_The problem_. Lines in the material below that include "Google" need to be tallied; give the total alone.

========

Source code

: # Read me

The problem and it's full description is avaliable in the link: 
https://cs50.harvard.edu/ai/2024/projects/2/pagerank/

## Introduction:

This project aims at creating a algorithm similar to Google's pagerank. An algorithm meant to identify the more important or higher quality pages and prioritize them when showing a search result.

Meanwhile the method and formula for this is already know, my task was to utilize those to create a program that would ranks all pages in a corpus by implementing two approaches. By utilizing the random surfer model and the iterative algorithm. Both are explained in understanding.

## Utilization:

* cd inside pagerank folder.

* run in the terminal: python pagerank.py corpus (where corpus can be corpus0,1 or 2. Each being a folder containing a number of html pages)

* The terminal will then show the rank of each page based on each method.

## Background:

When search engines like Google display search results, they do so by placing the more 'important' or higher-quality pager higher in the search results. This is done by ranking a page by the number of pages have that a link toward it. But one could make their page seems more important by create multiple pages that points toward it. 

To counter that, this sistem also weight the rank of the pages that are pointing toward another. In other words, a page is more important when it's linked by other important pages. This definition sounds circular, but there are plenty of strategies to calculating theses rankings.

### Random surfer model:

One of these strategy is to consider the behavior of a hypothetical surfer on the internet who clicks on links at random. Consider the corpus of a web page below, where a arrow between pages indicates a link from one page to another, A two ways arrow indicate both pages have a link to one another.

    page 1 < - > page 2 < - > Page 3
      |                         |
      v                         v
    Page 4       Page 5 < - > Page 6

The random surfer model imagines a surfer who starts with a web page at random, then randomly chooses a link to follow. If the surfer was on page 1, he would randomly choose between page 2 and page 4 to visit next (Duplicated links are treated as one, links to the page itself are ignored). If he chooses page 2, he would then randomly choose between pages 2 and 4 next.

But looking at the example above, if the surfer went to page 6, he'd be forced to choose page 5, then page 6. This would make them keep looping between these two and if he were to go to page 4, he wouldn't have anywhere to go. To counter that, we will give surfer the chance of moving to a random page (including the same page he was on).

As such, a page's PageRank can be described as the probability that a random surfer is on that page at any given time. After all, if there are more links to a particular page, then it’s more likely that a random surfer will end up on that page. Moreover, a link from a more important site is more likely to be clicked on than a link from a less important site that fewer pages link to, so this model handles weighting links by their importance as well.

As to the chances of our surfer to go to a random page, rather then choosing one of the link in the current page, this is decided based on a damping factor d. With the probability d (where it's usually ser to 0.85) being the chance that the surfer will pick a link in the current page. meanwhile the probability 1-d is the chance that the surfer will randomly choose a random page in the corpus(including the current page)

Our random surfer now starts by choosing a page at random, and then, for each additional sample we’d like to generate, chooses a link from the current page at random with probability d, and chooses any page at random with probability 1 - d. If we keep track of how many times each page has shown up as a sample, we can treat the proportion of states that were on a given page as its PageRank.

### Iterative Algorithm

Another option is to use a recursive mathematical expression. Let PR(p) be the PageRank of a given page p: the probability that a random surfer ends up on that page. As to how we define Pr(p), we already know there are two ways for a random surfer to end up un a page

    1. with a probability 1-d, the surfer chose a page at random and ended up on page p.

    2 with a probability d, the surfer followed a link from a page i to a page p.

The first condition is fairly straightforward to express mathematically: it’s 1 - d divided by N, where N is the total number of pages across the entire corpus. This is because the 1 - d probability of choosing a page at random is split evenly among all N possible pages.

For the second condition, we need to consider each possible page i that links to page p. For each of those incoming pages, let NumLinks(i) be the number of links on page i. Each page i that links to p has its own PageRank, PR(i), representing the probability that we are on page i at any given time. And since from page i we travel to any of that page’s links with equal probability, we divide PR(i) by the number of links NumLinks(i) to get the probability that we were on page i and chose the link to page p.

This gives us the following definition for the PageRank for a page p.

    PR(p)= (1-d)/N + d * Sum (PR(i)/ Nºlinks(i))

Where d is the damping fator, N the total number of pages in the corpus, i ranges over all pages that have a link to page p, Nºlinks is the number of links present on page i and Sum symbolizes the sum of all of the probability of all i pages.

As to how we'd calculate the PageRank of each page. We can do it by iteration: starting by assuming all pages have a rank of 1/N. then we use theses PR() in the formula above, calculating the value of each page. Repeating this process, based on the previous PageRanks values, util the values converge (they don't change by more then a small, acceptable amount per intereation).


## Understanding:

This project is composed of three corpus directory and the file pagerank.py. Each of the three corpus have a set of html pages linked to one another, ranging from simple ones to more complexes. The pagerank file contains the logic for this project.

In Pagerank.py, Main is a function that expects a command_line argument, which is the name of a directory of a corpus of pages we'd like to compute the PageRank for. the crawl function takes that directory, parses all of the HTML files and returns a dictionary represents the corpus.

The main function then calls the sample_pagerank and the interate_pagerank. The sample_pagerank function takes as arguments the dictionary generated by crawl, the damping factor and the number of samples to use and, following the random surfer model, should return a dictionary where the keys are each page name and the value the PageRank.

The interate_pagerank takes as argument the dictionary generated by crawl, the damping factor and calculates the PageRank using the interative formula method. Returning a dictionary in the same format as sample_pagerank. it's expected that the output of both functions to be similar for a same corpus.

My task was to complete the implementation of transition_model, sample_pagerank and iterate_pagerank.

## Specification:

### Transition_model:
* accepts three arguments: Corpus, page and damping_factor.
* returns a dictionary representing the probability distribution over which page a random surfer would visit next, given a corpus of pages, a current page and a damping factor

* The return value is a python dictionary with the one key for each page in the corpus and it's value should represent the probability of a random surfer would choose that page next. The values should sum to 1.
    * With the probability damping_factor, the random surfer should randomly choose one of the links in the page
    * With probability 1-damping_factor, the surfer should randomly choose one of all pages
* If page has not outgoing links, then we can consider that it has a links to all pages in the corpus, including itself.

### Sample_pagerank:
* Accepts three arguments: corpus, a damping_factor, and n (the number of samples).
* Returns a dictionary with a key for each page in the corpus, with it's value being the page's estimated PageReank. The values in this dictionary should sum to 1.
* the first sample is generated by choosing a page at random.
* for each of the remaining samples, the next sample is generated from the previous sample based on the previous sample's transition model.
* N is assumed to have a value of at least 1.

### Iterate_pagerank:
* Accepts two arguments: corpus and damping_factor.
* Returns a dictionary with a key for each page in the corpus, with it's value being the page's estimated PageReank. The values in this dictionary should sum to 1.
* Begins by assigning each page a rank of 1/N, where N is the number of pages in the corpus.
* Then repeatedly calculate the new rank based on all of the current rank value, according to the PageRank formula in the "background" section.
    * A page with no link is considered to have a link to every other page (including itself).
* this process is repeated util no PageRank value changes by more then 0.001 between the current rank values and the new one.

========

_Output for this exercise_. 2